▶ **Instructions to follow**
Scan the entries below and tally the lines that include "입력해주세요". Return nothing but the tally.

[Start of Attachment]

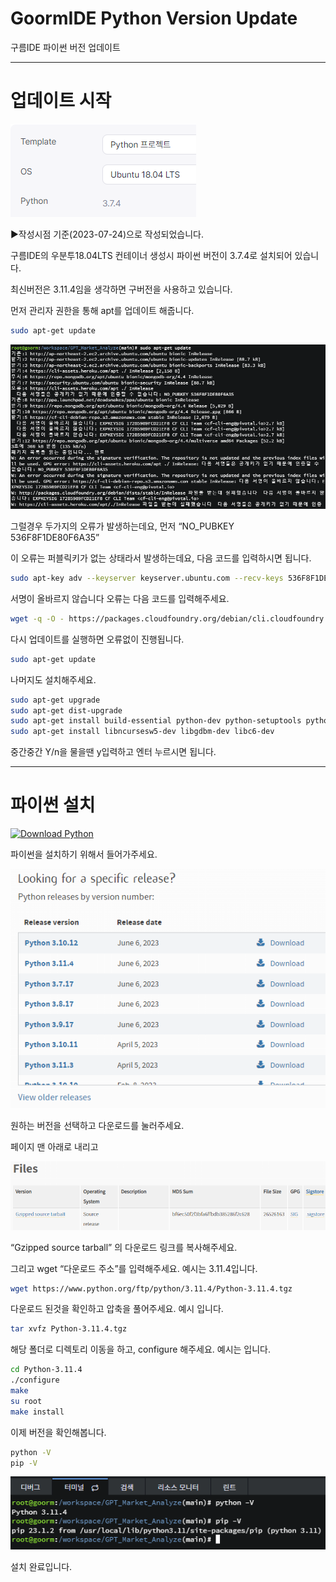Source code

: # GoormIDE Python Version Update
구름IDE 파이썬 버전 업데이트

---

# 업데이트 시작

![setting1.png](./image/setting1.png)

▶작성시점 기준(2023-07-24)으로 작성되었습니다.

구름IDE의 우분투18.04LTS 컨테이너 생성시 파이썬 버전이 3.7.4로 설치되어 있습니다. 

최신버전은 3.11.4임을 생각하면 구버전을 사용하고 있습니다.

먼저 관리자 권한을 통해 apt를 업데이트 해줍니다.

```bash
sudo apt-get update
```

![error.png](./image/error.png)

그럴경우 두가지의 오류가 발생하는데요, 먼저 “NO_PUBKEY 536F8F1DE80F6A35”

이 오류는 퍼블릭키가 없는 상태라서 발생하는데요, 다음 코드를 입력하시면 됩니다.

```bash
sudo apt-key adv --keyserver keyserver.ubuntu.com --recv-keys 536F8F1DE80F6A35
```

서명이 올바르지 않습니다 오류는 다음 코드를 입력해주세요.

```bash
wget -q -O - https://packages.cloudfoundry.org/debian/cli.cloudfoundry.org.key | apt-key add -
```

다시 업데이트를 실행하면 오류없이 진행됩니다.

```bash
sudo apt-get update
```

나머지도 설치해주세요.

```bash
sudo apt-get upgrade
sudo apt-get dist-upgrade 
sudo apt-get install build-essential python-dev python-setuptools python-pip python-smbus  
sudo apt-get install libncursesw5-dev libgdbm-dev libc6-dev  
```

중간중간 Y/n을 물을땐 y입력하고 엔터 누르시면 됩니다.

---

# 파이썬 설치

[![Download Python](https://img.shields.io/badge/Download-Python-blue?style=flat-square&logo=python&logoColor=white)](https://www.python.org/downloads/)


파이썬을 설치하기 위해서 들어가주세요.

![download1.png](./image/download1.png)

원하는 버전을 선택하고 다운로드를 눌러주세요.

페이지 맨 아래로 내리고

![download2.png](./image/download2.png)

“Gzipped source tarball” 의 다운로드 링크를 복사해주세요.

그리고 wget “다운로드 주소”를 입력해주세요. 예시는 3.11.4입니다.

```bash
wget https://www.python.org/ftp/python/3.11.4/Python-3.11.4.tgz
```

다운로드 된것을 확인하고 압축을 풀어주세요. 예시 입니다.

```bash
tar xvfz Python-3.11.4.tgz
```

해당 폴더로 디렉토리 이동을 하고, configure 해주세요. 예시는 입니다.

```bash
cd Python-3.11.4
./configure
make
su root
make install
```


이제 버전을 확인해봅니다.

```bash
python -V
pip -V
```

![end.png](./image/end.png)

설치 완료입니다.
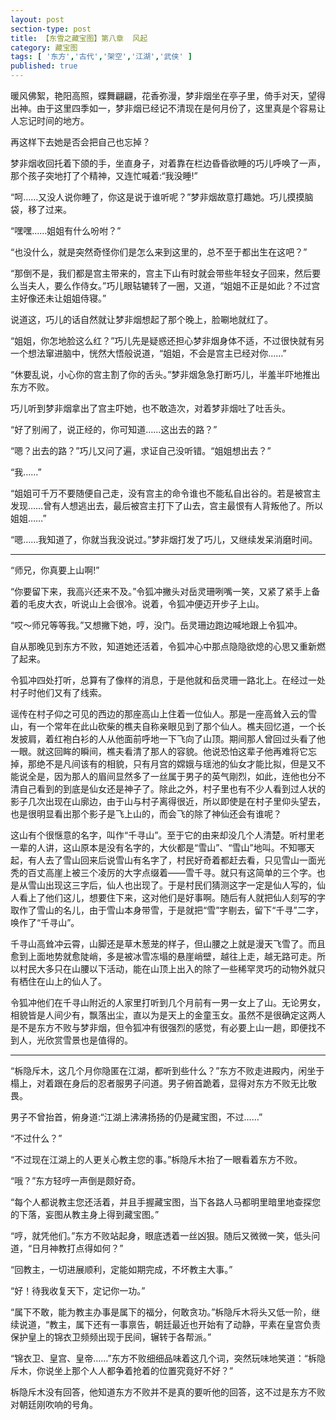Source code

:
 ```yaml
---
layout: post
section-type: post
title: 【东雪之藏宝图】第八章  风起
category: 藏宝图
tags: [ '东方','古代','架空','江湖','武侠' ]
published: true
---
```

暖风佛絮，艳阳高照，蝶舞翩翩，花香弥漫，梦非烟坐在亭子里，倚手对天，望得出神。由于这里四季如一，梦非烟已经记不清现在是何月份了，这里真是个容易让人忘记时间的地方。

再这样下去她是否会把自己也忘掉？

梦非烟收回托着下颌的手，坐直身子，对着靠在栏边昏昏欲睡的巧儿呼唤了一声，那个孩子突地打了个精神，又连忙喊着:“我没睡!”

“呵……又没人说你睡了，你这是说于谁听呢？”梦非烟故意打趣她。巧儿摸摸脑袋，移了过来。

“嘿嘿……姐姐有什么吩咐？”

“也没什么，就是突然奇怪你们是怎么来到这里的，总不至于都出生在这吧？”

“那倒不是，我们都是宫主带来的，宫主下山有时就会带些年轻女子回来，然后要么当夫人，要么作侍女。”巧儿眼轱辘转了一圈，又道，“姐姐不正是如此？不过宫主好像还未让姐姐侍寝。”

说道这，巧儿的话自然就让梦非烟想起了那个晚上，脸唰地就红了。

“姐姐，你怎地脸这么红？”巧儿先是疑惑还担心梦非烟身体不适，不过很快就有另一个想法窜进脑中，恍然大悟般说道，“姐姐，不会是宫主已经对你……”

“休要乱说，小心你的宫主割了你的舌头。”梦非烟急急打断巧儿，半羞半吓地推出东方不败。

巧儿听到梦非烟拿出了宫主吓她，也不敢造次，对着梦非烟吐了吐舌头。

“好了别闹了，说正经的，你可知道……这出去的路？”

“嗯？出去的路？”巧儿又问了遍，求证自己没听错。“姐姐想出去？”

“我……”

“姐姐可千万不要随便自己走，没有宫主的命令谁也不能私自出谷的。若是被宫主发现……曾有人想逃出去，最后被宫主打下了山去，宫主最恨有人背叛他了。所以姐姐……”

“嗯……我知道了，你就当我没说过。”梦非烟打发了巧儿，又继续发呆消磨时间。


***

“师兄，你真要上山啊!”

“你要留下来，我高兴还来不及。”令狐冲撇头对岳灵珊咧嘴一笑，又紧了紧手上备着的毛皮大衣，听说山上会很冷。说着，令狐冲便迈开步子上山。

“哎～师兄等等我。”又想撇下她，哼，没门。岳灵珊边跑边喊地跟上令狐冲。

自从那晚见到东方不败，知道她还活着，令狐冲心中那点隐隐欲熄的心思又重新燃了起来。

令狐冲四处打听，总算有了像样的消息，于是他就和岳灵珊一路北上。在经过一处村子时他们又有了线索。

谣传在村子仰之可见的西边的那座高山上住着一位仙人。那是一座高耸入云的雪山，有一个常年在此山砍柴的樵夫自称亲眼见到了那个仙人。樵夫回忆道，一个长发披肩，着红袍白衫的人从他面前呼地一下飞向了山顶。期间那人曾回过头看了他一眼。就这回眸的瞬间，樵夫看清了那人的容貌。他说恐怕这辈子他再难将它忘掉，那绝不是凡间该有的相貌，只有月宫的嫦娥与瑶池的仙女才能比拟，但是又不能说全是，因为那人的眉间显然多了一丝属于男子的英气剛烈，如此，连他也分不清自己看到的到底是仙女还是神子了。除此之外，村子里也有不少人看到过人状的影子几次出现在山廓边，由于山与村子离得很近，所以即使是在村子里仰头望去，也是很明显看出那个影子是飞上山的，而会飞的除了神仙还会有谁呢？

这山有个很惬意的名字，叫作“千寻山”。至于它的由来却没几个人清楚。听村里老一辈的人讲，这山原本是没有名字的，大伙都是“雪山”、“雪山”地叫。不知哪天起，有人去了雪山回来后说雪山有名字了，村民好奇着都赶去看，只见雪山一面光秃的百丈高崖上被三个凌厉的大字点缀着——雪千寻。就只有这简单的三个字。也是从雪山出现这三字后，仙人也出现了。于是村民们猜测这字一定是仙人写的，仙人看上了他们这儿，想要住下来，这对他们是好事啊。随后有人就把仙人刻写的字取作了雪山的名儿，由于雪山本身带雪，于是就把“雪”字剔去，留下“千寻”二字，唤作了“千寻山”。

千寻山高耸冲云霄，山脚还是草木葱茏的样子，但山腰之上就是漫天飞雪了。而且愈到上面地势就愈陡峭，多是被冰雪冻塌的悬崖峭壁，越往上走，越无路可走。所以村民大多只在山腰以下活动，能在山顶上出入的除了一些稀罕灵巧的动物外就只有栖住在山上的仙人了。

令狐冲他们在千寻山附近的人家里打听到几个月前有一男一女上了山。无论男女，相貌皆是人间少有，飘落出尘，直以为是天上的金童玉女。虽然不是很确定这两人是不是东方不败与梦非烟，但令狐冲有很强烈的感觉，有必要上山一趟，即便找不到人，光欣赏雪景也是值得的。


****

“柝隐斥木，这几个月你隐匿在江湖，都听到些什么？”东方不败走进殿内，闲坐于榻上，对着跟在身后的忍者服男子问道。男子俯首跪着，显得对东方不败无比敬畏。

男子不曾抬首，俯身道:“江湖上沸沸扬扬的仍是藏宝图，不过……”

“不过什么？”

“不过现在江湖上的人更关心教主您的事。”柝隐斥木抬了一眼看着东方不败。

“哦？”东方轻哼一声倒是颇好奇。

“每个人都说教主您还活着，并且手握藏宝图，当下各路人马都明里暗里地查探您的下落，妄图从教主身上得到藏宝图。”

“哼，就凭他们。”东方不败站起身，眼底透着一丝凶狠。随后又微微一笑，低头问道，“日月神教打点得如何？”

“回教主，一切进展顺利，定能如期完成，不坏教主大事。”

“好！待我收复天下，定记你一功。”

“属下不敢，能为教主办事是属下的福分，何敢贪功。”柝隐斥木将头又低一阶，继续说道，“教主，属下还有一事禀告，朝廷最近也开始有了动静，平素在皇宫负责保护皇上的锦衣卫频频出现于民间，辗转于各帮派。”

“锦衣卫、皇宫、皇帝……”东方不败细细品味着这几个词，突然玩味地笑道：“柝隐斥木，你说坐上那个人人都争着抢着的位置究竟好不好？”

柝隐斥木没有回答，他知道东方不败并不是真的要听他的回答，这不过是东方不败对朝廷刚吹响的号角。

[End of Attachment]

▶ **Finished task**
2